Sauvage was born in Paris in 1944 and serves as professor emeritus at the University of Strasbourg and as the director of research emeritus at France's National Center for Scientific Research.
He successfully linked two ring-shaped molecules together to form a chain — known as a catenane — in 1983.
Molecules are normally joined by strong covalent bonds, in which atoms share electrons, but Sauvage linked them with a mechanical bond, which is freer for movement.
"For a machine to be able to perform a task it must consist of parts that can move relative to each other. The two interlocked rings fulfilled exactly this requirement," the science academy wrote.

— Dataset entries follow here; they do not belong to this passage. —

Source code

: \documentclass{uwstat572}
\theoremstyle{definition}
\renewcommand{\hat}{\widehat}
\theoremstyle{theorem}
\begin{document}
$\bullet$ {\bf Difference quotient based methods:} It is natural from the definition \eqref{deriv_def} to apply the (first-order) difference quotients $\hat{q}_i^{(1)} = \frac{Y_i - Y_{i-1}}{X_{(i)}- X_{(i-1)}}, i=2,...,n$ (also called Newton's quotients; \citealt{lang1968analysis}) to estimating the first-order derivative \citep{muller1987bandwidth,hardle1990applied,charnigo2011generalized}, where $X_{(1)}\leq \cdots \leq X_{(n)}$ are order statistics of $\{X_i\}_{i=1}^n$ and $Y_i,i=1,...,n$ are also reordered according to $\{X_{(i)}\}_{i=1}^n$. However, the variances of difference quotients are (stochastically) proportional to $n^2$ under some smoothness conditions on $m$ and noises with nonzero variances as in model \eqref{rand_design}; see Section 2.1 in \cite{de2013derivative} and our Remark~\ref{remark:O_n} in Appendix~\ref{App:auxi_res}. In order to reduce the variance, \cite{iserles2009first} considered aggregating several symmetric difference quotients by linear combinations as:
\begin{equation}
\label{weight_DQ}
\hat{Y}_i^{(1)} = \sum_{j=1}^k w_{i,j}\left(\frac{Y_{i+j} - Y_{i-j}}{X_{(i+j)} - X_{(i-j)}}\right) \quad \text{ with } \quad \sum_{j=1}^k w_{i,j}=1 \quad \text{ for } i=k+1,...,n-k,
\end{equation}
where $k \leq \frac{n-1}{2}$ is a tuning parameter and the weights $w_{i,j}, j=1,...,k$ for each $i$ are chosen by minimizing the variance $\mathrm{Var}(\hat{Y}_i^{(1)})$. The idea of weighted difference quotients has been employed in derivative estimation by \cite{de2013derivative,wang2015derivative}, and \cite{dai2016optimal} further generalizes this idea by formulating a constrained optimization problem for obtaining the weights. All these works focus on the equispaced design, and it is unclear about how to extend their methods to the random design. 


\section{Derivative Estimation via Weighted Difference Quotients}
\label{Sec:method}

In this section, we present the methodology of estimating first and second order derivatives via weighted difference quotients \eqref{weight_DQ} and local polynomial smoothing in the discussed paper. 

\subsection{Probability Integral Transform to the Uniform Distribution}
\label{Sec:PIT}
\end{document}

Stoddart was born in Edinburgh, Scotland, in 1942 and serves as a professor of chemistry in Illinois' Northwestern University's Board of Trustees.
In 1991, Stoddart threaded a molecular ring onto a thin molecular axle and in doing so developed what is known as a rotaxane by demonstrating the ring could move along the axle.
Molecular lifts, molecular muscles and molecule-based computer chips are developments based on rotaxanes.
Feringa was born in 1952 in the Netherlands and serves as a professor of organic chemistry at the University of Groningen. In 1999, Feringa was the first to develop a molecular rotor.
"He got a molecular rotor blade to spin continually in the same direction. Using molecular motors, he has rotated a glass cylinder that is 10,000 times bigger than the motor and also designed a nanocar," the academy wrote.
The academy added that this year's chemistry Nobel laureates took "molecular systems out of equilibrium's stalemate and into energy-filled states in which their movements can be controlled".
"In terms of development, the molecular motor is at the same stage as the electric motor was in the 1830s, when scientists displayed various spinning cranks and wheels, unaware that they would lead to electric trains, washing machines, fans and food processors," the academy wrote.
"Molecular machines will most likely be used in the development of things such as new materials, sensors and energy storage systems."